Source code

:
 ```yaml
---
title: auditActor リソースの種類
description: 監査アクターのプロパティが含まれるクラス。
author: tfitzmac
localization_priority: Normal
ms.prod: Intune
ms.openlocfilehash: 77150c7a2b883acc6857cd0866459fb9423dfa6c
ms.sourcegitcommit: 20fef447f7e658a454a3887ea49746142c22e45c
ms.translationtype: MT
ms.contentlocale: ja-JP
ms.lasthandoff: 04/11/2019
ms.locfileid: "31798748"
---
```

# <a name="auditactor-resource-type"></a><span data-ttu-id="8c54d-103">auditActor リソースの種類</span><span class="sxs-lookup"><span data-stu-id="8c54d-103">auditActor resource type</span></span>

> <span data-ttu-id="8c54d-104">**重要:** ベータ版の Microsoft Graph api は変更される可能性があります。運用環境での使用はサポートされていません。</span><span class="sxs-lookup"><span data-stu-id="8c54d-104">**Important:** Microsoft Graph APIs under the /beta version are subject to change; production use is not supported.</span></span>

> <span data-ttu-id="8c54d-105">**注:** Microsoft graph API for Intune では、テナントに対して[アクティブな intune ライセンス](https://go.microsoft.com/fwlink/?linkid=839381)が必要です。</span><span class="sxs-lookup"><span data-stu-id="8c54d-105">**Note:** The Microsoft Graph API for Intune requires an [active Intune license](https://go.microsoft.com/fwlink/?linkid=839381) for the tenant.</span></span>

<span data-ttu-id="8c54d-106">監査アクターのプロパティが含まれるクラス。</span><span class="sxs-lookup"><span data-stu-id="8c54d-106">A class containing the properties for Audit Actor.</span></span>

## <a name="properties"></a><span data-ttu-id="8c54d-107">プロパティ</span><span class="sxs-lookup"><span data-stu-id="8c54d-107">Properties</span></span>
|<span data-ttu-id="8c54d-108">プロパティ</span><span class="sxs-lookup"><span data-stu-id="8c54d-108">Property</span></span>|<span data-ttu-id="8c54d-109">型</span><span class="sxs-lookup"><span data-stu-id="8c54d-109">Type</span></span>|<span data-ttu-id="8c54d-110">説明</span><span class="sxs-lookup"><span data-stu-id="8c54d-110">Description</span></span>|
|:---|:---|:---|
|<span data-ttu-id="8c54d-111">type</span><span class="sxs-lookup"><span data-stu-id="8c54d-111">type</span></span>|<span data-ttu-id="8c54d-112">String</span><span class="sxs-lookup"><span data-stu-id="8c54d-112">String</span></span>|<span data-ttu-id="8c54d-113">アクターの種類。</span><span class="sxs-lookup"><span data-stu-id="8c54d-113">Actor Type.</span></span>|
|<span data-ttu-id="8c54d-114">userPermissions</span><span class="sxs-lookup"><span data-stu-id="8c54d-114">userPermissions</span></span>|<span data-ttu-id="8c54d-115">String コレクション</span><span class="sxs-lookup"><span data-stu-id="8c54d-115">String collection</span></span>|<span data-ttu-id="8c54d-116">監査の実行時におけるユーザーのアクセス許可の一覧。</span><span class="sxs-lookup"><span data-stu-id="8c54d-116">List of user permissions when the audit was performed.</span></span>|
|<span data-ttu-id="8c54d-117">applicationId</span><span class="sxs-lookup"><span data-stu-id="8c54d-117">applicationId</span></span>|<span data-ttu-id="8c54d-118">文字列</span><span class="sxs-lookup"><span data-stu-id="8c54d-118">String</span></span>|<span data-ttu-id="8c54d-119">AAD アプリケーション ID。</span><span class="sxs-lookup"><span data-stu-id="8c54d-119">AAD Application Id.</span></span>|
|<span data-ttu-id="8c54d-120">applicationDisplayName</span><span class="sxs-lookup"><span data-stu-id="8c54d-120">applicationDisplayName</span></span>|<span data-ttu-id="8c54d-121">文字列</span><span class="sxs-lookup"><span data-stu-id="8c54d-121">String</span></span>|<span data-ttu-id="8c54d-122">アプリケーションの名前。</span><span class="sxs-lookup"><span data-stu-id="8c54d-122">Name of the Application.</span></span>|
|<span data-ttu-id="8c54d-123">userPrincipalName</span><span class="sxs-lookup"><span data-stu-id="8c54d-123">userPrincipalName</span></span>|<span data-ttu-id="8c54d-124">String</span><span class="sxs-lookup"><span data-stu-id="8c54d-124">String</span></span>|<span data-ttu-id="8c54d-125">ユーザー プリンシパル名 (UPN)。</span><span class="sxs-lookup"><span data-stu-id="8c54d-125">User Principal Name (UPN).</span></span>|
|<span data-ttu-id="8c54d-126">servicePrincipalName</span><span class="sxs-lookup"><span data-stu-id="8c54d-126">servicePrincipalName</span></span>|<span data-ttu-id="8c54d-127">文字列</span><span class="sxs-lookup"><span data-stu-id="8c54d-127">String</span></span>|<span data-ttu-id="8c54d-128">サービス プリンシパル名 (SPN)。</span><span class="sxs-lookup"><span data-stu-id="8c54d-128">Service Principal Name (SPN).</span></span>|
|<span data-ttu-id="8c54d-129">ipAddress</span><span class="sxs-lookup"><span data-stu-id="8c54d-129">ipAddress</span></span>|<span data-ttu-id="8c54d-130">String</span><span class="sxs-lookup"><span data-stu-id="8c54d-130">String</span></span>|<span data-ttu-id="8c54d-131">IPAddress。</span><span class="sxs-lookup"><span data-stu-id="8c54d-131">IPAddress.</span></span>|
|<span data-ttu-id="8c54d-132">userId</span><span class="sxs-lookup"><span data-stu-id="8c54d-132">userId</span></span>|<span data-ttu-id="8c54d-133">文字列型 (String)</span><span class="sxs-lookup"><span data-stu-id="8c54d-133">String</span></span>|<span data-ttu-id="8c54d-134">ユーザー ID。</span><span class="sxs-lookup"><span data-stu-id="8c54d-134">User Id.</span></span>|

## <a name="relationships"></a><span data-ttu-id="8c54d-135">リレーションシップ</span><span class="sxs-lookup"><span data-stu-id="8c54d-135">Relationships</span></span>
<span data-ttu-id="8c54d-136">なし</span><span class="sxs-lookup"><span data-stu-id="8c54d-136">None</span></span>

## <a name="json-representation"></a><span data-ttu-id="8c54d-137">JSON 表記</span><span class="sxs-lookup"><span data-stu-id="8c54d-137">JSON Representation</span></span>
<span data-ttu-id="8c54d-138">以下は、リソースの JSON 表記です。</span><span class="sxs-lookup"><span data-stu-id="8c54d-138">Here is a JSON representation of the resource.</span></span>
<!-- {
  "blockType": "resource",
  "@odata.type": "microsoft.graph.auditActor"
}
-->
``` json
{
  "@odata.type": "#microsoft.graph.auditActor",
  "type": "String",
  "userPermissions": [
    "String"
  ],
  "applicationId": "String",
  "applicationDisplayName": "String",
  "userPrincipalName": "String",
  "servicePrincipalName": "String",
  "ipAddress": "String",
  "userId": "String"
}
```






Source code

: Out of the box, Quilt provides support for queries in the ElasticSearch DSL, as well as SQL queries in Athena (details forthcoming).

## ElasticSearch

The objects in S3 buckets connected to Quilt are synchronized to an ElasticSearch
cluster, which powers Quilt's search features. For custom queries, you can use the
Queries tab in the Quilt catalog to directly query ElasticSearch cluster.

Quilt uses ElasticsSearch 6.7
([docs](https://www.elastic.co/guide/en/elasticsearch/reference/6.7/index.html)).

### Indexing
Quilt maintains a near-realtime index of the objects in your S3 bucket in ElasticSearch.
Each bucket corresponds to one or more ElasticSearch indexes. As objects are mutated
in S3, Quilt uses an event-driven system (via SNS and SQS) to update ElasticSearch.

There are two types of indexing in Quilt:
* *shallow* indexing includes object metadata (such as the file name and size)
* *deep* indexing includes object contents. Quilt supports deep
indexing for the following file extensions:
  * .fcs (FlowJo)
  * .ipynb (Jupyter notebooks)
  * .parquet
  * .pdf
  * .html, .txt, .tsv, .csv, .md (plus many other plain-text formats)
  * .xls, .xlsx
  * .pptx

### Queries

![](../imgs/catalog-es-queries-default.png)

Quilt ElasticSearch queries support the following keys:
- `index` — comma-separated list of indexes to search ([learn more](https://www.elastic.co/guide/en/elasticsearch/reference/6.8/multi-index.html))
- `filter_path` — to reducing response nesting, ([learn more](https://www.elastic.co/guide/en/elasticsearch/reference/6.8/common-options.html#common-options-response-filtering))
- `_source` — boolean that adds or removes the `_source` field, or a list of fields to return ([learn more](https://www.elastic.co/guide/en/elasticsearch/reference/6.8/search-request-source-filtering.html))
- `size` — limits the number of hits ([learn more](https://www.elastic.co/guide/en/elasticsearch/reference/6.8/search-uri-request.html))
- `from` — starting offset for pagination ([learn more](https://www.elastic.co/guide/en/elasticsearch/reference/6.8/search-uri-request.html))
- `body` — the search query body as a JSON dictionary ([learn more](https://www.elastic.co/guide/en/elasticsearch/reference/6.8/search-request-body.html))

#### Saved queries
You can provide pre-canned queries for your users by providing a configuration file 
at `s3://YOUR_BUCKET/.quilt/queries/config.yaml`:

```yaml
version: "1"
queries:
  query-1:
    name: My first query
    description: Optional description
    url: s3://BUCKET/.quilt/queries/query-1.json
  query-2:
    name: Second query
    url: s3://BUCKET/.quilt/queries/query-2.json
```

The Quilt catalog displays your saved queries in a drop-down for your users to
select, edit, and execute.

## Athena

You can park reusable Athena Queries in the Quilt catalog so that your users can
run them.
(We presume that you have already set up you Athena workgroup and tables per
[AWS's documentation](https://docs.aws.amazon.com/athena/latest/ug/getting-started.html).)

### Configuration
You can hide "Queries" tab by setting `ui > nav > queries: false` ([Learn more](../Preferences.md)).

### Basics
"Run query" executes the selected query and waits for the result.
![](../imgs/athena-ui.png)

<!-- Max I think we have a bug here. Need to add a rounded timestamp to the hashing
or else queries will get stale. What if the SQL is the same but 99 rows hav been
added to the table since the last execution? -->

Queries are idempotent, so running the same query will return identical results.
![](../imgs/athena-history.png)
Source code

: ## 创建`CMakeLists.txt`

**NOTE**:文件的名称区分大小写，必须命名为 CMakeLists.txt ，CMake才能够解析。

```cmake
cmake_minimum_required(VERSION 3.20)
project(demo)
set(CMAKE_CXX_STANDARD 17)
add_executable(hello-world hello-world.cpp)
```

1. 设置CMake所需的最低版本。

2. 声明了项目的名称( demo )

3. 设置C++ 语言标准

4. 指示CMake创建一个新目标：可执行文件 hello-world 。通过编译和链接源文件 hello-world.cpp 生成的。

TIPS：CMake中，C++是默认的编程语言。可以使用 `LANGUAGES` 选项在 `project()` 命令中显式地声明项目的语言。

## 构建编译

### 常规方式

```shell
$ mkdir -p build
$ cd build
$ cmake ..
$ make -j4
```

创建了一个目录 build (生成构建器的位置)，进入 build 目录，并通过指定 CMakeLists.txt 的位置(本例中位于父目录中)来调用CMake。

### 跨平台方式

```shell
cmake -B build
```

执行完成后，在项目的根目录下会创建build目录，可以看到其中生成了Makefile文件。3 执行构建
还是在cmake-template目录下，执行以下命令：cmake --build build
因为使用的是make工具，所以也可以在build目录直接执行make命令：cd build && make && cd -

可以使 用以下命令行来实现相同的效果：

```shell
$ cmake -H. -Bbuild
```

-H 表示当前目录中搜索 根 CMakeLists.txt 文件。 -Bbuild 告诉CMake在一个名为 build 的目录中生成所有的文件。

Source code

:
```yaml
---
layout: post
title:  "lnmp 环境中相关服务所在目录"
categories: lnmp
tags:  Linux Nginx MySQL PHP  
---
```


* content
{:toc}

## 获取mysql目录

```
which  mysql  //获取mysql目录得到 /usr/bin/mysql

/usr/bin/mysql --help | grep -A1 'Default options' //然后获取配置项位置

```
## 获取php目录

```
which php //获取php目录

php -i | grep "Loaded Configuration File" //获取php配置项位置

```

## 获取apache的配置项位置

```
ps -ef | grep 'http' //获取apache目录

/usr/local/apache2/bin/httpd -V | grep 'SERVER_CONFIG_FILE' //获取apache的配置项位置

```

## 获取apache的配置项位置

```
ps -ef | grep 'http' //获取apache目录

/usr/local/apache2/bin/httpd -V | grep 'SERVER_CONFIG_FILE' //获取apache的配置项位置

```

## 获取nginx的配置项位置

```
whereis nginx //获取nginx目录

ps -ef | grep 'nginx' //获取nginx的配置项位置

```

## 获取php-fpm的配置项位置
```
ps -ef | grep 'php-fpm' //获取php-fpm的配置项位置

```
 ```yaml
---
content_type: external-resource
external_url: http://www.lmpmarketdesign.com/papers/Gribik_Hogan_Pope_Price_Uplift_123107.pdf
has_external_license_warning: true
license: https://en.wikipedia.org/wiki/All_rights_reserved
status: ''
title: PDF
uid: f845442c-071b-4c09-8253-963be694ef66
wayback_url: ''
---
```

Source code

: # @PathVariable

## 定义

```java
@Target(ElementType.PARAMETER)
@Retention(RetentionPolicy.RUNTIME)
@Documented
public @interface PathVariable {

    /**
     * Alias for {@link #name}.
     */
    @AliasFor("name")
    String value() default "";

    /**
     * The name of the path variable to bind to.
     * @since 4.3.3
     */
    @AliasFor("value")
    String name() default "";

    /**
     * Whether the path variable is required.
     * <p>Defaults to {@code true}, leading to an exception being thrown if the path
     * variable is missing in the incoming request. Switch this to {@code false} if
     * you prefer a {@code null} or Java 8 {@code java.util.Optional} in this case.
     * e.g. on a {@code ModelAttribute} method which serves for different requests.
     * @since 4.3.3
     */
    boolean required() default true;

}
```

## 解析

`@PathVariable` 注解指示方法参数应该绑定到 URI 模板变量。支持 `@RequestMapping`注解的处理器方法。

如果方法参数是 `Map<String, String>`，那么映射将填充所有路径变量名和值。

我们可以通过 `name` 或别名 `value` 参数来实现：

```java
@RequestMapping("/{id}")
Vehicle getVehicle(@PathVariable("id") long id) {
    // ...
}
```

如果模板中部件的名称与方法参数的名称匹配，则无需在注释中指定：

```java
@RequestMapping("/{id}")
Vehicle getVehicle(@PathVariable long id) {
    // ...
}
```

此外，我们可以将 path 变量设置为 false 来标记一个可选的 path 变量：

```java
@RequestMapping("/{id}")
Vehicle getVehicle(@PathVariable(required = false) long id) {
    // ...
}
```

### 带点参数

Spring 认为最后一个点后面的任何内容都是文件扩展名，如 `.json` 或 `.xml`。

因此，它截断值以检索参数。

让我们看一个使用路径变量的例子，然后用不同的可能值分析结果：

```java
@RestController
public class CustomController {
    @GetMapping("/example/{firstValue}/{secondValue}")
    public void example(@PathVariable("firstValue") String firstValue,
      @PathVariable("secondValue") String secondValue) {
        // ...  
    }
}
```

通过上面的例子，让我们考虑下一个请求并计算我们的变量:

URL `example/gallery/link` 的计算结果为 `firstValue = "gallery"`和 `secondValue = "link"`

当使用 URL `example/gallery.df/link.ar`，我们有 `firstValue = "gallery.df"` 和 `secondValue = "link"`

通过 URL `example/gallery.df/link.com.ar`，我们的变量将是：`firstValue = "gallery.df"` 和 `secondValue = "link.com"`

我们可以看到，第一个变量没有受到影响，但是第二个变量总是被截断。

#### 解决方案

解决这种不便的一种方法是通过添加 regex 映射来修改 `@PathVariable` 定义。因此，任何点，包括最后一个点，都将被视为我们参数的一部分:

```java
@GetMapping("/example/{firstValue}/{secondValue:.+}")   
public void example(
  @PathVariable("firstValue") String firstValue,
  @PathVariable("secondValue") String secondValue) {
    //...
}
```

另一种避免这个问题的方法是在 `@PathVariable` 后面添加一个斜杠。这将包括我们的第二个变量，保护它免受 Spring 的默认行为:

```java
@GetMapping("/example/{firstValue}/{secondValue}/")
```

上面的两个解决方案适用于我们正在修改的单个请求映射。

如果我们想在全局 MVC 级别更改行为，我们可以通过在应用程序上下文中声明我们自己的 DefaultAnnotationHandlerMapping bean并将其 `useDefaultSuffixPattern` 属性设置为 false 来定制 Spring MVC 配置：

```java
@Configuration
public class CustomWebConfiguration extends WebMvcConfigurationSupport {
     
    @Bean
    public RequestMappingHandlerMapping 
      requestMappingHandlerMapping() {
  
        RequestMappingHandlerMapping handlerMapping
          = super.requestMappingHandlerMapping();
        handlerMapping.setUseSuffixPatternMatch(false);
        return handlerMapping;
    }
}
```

====================

**ASSIGNED TASK:** Please transcribe only the lines in the records above running from the line that has "boolean that adds" through the line that has "starting offset for", both included, exactly as they appear.

**ANSWER TO THE PROBLEM:**
- `_source` — boolean that adds or removes the `_source` field, or a list of fields to return ([learn more](https://www.elastic.co/guide/en/elasticsearch/reference/6.8/search-request-source-filtering.html))
- `size` — limits the number of hits ([learn more](https://www.elastic.co/guide/en/elasticsearch/reference/6.8/search-uri-request.html))
- `from` — starting offset for pagination ([learn more](https://www.elastic.co/guide/en/elasticsearch/reference/6.8/search-uri-request.html))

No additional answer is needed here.